In November 2014, three deputies belonging to Democratic Centre (CD), joined the group in the Chamber, after having left the Mixed Group; the group was thus renamed "For Italy–Democratic Centre". Also in November, the three PpI senators left PI in order to join Great Autonomies and Freedom (GAL), a centre-right miscellaneous group. In December the three senators of Demo.S, including the group's leader Romano, left in order to join For the Autonomies (Aut), a miscellaneous regionalist and centre-left group, while the four remaining senators of PI (including the two affiliated to the UdC) and the six deputies of the UdC left in order to join Popular Area (AP), two newly formed groups led by the New Centre-Right (NCD).

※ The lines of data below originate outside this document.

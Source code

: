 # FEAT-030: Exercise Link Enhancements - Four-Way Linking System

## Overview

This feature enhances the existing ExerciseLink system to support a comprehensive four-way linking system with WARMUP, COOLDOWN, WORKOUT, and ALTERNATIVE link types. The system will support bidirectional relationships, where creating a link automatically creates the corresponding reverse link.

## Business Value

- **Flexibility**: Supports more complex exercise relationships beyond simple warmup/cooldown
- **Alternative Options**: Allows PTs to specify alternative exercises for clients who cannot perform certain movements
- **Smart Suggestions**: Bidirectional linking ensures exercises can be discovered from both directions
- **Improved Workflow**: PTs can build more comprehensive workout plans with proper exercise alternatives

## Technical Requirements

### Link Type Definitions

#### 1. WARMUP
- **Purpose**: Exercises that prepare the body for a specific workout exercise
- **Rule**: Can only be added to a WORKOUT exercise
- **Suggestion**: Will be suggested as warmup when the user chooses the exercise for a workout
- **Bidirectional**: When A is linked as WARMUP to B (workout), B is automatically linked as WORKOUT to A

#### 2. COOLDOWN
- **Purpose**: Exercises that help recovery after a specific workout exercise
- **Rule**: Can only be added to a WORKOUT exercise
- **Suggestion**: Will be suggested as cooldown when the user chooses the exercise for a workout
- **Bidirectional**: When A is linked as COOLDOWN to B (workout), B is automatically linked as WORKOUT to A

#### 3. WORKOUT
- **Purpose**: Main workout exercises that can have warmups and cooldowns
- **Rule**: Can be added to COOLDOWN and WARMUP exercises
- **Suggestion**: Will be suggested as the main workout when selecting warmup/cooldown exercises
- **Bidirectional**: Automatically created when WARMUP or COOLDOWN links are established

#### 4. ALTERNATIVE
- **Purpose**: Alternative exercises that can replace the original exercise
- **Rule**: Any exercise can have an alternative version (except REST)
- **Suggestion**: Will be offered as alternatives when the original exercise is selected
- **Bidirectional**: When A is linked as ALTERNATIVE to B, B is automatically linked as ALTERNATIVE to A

After these movements, the PI group in the Chamber of Deputies was left with 13 deputies (8 Demo.S, 3 CD, and 2 PpI) and the one in the Senate of the Republic was effectively disbanded. In August 2015, Carmelo Lo Monte left the CD and PI in the Chamber of Deputies, while Maurizio Baradello joined Demo.S and PI the following September. In January 2015, the group changed its name to Solidary Democracy – Democratic Centre (Democrazia Solidale – Centro Democratico, DS–CD).

== Leadership ==
- Group Leader in the Chamber of Deputies: Lorenzo Dellai (2013–2018)
- Group Leader in the Senate: Lucio Romano (2013–2014)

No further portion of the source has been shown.